So it's hard to see something like this as an argument that higher-level languages are simplifying anything.

T_S_ · on March 25, 2012

You should think of this post as being aimed at Haskell library writers. The benefit to the application developer is that more and more optimizations are available through identical or nearly identical, familiar interfaces such as those for lists.

In my case (joe average haskell dev) that means I can just stick to normal constructs and switch out the underlying data structure to get the speed benefit. This article actually might lead to such a change in a computer vision package I work on.

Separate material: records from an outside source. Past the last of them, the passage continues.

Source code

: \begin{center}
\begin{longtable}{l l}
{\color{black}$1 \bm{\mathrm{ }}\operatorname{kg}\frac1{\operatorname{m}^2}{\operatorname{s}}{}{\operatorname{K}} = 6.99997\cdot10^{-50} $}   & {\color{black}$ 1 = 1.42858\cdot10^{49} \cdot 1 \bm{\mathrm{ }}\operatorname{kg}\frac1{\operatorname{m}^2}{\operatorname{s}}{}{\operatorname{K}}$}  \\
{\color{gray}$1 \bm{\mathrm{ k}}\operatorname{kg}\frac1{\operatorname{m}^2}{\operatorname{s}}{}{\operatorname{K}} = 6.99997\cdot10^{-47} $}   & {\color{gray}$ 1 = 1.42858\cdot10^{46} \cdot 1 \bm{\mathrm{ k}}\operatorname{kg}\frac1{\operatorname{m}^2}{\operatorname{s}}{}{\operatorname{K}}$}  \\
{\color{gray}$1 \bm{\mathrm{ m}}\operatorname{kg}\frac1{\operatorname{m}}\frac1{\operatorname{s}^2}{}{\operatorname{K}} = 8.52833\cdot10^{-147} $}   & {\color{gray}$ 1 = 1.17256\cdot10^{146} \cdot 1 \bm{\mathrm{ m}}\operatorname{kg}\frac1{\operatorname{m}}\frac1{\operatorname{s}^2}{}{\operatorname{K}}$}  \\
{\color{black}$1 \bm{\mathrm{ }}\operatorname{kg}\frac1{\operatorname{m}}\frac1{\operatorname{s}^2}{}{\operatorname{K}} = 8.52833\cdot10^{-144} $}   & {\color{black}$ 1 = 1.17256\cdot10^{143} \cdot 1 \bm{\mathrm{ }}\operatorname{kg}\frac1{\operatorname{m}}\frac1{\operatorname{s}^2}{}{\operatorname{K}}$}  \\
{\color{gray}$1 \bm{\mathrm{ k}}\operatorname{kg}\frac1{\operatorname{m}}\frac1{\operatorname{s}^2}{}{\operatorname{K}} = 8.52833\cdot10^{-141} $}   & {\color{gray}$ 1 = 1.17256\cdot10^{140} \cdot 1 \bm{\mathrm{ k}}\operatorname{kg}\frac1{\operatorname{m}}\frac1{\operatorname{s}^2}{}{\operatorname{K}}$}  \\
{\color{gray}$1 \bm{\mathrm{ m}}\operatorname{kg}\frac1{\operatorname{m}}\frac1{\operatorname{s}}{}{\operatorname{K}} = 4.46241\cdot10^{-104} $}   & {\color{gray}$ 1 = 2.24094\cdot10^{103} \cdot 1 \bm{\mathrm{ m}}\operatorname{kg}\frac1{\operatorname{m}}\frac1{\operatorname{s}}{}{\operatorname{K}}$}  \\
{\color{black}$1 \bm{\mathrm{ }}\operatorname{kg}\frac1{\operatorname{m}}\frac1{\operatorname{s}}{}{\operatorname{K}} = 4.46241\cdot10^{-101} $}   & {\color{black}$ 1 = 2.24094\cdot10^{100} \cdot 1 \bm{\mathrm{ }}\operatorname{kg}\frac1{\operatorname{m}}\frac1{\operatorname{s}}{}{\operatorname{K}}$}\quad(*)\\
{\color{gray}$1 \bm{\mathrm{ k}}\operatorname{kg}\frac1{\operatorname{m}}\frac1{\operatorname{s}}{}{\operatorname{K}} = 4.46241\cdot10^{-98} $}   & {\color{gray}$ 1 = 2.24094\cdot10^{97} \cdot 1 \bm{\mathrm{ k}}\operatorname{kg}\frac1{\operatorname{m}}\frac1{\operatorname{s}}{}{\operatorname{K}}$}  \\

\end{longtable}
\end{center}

You can expect to see this pattern over and over with Haskell, so that by the time you get to data structures that abstract away GPU-based calculations, nobody will be wishing people would just write the darn code in C.

_ezkx · on March 25, 2012

Exactly. A this point you can just write idiomatic haskell-98 list code and just do an

    import qualified Data.Vector.Unboxed as V

and get blazing-fast performance.

Even with the complication of laziness, getting great (for most reasonable definitions of great) performance out of pure haskell code was a solved problem years ago. Doing high-performance IO looks like it's getting there too.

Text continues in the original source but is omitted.